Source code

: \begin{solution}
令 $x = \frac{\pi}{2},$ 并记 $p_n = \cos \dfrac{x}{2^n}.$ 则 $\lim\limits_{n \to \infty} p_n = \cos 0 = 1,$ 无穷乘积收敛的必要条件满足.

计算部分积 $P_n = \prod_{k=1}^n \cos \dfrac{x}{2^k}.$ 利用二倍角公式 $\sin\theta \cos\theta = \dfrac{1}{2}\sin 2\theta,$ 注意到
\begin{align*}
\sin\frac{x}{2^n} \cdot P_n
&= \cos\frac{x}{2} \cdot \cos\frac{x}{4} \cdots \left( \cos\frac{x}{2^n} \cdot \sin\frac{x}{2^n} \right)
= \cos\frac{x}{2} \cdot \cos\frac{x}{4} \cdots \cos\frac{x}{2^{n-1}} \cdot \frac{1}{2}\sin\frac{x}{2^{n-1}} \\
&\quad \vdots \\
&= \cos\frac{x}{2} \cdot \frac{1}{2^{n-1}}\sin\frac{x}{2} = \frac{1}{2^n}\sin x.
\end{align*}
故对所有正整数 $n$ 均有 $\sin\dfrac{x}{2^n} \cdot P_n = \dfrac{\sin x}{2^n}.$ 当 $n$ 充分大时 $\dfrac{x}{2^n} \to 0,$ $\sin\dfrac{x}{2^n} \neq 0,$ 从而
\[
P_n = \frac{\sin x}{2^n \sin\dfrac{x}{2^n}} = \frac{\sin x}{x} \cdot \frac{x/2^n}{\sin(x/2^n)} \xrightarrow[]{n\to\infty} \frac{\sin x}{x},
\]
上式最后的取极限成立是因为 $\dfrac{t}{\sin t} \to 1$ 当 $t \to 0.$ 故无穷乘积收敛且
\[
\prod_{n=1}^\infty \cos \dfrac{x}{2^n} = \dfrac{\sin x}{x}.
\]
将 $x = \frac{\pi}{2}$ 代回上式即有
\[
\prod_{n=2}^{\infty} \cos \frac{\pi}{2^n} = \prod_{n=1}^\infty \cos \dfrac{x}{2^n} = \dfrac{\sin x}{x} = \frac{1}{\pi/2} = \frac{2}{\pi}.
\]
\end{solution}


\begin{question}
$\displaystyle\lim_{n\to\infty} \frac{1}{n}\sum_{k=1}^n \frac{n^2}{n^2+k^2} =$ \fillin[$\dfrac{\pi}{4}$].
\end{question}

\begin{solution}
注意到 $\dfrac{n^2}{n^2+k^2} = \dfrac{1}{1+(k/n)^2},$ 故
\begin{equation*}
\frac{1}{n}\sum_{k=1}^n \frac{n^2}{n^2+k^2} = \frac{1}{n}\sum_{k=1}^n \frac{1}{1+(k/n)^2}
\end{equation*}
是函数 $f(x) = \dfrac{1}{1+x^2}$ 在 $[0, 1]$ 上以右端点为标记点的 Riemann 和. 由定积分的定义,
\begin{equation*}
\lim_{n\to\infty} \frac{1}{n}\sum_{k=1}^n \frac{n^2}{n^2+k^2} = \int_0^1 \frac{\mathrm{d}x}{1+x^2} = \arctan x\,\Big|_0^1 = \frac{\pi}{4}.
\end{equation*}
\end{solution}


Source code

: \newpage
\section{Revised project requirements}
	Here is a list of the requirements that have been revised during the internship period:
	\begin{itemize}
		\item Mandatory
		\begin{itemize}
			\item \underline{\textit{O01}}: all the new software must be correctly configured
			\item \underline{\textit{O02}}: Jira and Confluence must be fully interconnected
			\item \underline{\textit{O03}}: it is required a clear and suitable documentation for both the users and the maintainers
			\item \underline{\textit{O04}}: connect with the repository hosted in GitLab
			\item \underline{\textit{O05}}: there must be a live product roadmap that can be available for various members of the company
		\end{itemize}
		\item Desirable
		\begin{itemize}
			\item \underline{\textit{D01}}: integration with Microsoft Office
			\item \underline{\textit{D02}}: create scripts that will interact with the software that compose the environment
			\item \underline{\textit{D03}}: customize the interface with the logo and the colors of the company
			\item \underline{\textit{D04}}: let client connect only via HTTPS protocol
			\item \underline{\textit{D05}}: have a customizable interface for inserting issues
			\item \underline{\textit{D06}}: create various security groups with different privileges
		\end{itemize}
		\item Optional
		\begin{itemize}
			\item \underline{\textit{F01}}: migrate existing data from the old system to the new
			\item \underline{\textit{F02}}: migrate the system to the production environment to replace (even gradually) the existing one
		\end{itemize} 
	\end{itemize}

■ ■ ■

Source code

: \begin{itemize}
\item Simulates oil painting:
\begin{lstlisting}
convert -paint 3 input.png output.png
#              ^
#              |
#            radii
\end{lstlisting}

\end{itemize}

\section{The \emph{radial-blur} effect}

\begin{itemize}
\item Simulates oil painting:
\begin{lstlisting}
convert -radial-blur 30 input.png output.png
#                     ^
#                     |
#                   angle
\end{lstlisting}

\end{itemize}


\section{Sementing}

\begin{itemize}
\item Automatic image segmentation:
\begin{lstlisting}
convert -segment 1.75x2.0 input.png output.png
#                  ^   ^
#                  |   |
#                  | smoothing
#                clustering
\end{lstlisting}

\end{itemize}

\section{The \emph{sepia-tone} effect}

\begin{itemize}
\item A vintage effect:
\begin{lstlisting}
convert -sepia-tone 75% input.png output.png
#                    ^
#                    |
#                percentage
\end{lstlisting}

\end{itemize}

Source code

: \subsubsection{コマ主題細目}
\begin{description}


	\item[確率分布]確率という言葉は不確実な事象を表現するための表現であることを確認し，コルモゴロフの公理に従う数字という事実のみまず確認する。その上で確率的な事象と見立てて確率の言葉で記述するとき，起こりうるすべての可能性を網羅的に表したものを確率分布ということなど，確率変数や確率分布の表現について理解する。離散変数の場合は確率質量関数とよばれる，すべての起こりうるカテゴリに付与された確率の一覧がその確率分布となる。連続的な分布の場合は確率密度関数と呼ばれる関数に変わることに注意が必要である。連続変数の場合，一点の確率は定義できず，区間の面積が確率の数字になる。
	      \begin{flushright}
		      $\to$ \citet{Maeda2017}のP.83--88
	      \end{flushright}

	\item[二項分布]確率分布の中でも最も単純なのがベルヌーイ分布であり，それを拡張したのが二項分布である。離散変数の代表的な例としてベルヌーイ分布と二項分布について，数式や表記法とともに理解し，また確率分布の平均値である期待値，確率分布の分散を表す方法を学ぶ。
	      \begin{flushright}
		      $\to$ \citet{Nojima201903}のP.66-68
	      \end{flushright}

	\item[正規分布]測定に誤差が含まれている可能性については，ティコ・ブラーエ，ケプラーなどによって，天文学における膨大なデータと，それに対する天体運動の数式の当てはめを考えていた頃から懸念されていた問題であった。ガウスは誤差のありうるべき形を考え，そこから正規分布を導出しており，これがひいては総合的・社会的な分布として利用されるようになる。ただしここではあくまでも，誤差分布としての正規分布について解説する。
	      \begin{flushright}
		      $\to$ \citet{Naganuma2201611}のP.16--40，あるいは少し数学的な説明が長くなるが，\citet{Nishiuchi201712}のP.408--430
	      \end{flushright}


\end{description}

■ ■ ■

### The task
The answer should be all lines from the entries above that hold the word "description".

### Exercise response
\begin{description}
\end{description}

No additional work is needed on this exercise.